◆ Data for processing ◆

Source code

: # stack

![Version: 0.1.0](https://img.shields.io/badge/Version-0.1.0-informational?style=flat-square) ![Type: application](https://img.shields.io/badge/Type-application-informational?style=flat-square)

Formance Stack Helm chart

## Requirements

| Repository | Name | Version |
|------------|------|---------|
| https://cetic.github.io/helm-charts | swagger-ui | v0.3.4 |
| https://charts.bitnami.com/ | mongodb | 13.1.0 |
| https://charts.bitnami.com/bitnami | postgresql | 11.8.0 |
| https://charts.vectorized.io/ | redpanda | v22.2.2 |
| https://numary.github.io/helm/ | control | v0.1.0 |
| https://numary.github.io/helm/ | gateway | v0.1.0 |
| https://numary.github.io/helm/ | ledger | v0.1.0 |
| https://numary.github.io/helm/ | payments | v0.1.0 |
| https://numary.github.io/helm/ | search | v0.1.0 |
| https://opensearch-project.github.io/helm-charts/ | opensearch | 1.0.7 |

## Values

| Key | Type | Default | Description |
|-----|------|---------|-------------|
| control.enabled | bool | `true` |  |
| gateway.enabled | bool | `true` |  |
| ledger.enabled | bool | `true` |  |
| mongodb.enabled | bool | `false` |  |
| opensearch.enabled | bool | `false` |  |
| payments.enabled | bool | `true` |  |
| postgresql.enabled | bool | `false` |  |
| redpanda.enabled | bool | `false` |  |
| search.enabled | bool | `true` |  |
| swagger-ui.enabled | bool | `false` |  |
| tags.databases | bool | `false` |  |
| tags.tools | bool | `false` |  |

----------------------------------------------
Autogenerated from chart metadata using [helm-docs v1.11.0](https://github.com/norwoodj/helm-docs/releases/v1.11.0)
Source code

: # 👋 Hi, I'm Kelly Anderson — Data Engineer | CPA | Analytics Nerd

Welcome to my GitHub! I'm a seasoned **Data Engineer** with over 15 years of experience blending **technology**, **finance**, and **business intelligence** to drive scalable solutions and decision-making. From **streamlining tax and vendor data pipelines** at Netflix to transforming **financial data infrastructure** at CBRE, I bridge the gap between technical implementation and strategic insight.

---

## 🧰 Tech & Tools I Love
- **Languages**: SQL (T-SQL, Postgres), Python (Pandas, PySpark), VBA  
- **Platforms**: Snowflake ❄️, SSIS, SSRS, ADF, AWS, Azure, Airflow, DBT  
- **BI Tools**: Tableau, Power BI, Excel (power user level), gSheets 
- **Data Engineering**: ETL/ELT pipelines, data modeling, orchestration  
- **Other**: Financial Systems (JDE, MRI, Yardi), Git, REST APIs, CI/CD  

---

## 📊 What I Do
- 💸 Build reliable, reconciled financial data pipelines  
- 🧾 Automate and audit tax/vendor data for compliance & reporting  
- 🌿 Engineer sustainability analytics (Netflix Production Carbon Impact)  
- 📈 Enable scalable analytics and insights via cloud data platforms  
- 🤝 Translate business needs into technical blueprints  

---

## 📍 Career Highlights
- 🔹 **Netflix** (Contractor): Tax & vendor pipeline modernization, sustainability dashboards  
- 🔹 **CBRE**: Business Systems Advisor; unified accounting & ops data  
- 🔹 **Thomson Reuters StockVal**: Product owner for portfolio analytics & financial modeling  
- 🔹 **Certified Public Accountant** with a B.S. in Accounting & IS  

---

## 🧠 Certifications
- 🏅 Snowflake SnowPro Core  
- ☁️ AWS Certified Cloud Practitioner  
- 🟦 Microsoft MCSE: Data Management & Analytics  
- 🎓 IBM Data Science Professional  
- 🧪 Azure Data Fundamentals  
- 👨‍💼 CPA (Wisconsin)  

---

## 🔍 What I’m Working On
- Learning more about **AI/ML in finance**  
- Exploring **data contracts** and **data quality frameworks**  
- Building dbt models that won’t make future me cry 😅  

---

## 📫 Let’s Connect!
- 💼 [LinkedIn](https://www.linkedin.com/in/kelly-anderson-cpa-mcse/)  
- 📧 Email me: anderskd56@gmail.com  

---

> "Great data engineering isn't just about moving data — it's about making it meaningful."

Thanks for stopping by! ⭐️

◆ Task ◆
Could you find every line in the records above that has the string "modeling" and copy it?

◆ Final answer ◆
- **Data Engineering**: ETL/ELT pipelines, data modeling, orchestration  
- 🔹 **Thomson Reuters StockVal**: Product owner for portfolio analytics & financial modeling  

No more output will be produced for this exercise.